Energiekonzern entschuldigt sich

Vattenfall-Mitarbeiter legte Dossier über Krümmel-Gegner an

Unter dem Titel „Vorsicht bei Bettina Boll" finden sich Hinweise, wie bei Veranstaltungen mit der Politikerin umzugehen sei.

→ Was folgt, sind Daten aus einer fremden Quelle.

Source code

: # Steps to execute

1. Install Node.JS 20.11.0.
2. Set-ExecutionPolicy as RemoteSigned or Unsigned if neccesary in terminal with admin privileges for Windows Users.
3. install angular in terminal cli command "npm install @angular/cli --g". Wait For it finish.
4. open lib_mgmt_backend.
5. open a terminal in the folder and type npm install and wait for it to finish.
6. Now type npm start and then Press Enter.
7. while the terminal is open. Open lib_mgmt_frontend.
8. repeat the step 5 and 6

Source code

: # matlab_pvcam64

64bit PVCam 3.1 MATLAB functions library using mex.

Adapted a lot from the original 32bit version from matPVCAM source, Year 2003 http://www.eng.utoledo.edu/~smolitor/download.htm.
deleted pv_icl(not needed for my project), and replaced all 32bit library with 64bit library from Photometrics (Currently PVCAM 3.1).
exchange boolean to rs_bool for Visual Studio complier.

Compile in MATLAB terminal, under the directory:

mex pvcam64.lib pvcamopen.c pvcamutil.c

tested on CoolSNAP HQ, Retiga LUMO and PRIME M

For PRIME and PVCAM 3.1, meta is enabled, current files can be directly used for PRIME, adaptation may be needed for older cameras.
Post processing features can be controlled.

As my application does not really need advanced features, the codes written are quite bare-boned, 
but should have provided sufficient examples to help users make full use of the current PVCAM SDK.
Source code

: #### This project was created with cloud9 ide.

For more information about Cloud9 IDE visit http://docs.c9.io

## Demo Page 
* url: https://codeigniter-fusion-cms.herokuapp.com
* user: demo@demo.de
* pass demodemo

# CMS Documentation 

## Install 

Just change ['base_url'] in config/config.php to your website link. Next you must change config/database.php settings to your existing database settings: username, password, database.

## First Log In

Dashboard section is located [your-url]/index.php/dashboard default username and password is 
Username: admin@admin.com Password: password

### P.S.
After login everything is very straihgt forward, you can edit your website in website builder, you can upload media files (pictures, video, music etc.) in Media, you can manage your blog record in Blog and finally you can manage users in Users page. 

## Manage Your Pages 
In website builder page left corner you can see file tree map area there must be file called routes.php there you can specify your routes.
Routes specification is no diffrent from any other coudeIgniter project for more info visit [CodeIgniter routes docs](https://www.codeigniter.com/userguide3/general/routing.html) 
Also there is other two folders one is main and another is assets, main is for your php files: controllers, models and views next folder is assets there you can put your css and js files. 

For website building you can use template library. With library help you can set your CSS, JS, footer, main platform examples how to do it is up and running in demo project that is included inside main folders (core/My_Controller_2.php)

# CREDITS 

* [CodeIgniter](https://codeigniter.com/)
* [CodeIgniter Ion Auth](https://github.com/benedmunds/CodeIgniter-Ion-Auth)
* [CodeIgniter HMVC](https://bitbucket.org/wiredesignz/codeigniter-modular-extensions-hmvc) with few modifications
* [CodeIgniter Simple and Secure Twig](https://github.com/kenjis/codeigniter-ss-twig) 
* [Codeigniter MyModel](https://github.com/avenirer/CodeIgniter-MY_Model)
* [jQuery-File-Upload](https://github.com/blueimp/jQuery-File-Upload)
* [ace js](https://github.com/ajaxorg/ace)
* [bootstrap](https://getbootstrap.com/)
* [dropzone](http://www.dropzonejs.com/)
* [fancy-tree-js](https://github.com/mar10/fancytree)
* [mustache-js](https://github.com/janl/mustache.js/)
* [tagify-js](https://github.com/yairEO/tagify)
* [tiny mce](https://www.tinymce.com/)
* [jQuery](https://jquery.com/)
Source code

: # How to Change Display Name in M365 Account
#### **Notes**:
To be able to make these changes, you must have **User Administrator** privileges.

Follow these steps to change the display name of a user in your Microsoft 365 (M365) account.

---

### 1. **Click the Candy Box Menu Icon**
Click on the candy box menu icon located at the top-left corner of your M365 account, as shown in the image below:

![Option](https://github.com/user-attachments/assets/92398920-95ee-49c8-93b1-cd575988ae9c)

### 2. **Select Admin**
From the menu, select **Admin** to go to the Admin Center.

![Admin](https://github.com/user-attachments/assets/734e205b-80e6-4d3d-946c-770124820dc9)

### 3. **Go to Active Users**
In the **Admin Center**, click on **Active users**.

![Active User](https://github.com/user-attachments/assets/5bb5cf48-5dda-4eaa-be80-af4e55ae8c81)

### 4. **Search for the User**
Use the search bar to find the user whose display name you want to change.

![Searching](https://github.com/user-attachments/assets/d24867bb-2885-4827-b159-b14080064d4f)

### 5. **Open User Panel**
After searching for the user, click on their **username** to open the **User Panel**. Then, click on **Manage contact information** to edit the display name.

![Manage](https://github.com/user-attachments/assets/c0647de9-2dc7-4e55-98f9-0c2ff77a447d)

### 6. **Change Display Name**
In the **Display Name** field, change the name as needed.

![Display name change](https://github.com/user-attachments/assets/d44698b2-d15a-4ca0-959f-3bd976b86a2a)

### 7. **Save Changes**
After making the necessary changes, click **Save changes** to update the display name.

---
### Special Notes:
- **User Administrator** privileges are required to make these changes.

Hamburg/Geesthacht. Eine Mitarbeiterin des Energiekonzern Vattenfall hat ein Dossier über Gegner des Pannenreaktors Krümmel angelegt. Die Mitarbeiterin habe „eine Seite“ über eine Harburger SPD-Kreistagsabgeordnete und die Grünen-Politikerin Bettina Boll angefertigt, sagte eine Unternehmenssprecherin. Sie habe dies ohne Auftrag und ohne Billigung von Vattenfall getan, sagte die Sprecherin. Soweit bislang bekannt, wurden die Daten vor Diskussionsveranstaltungen um den Pannenreaktor Krümmel gesammelt, zu denen Vattenfall eingeladen hatte. Darin wird unter anderem vor Boll gewarnt.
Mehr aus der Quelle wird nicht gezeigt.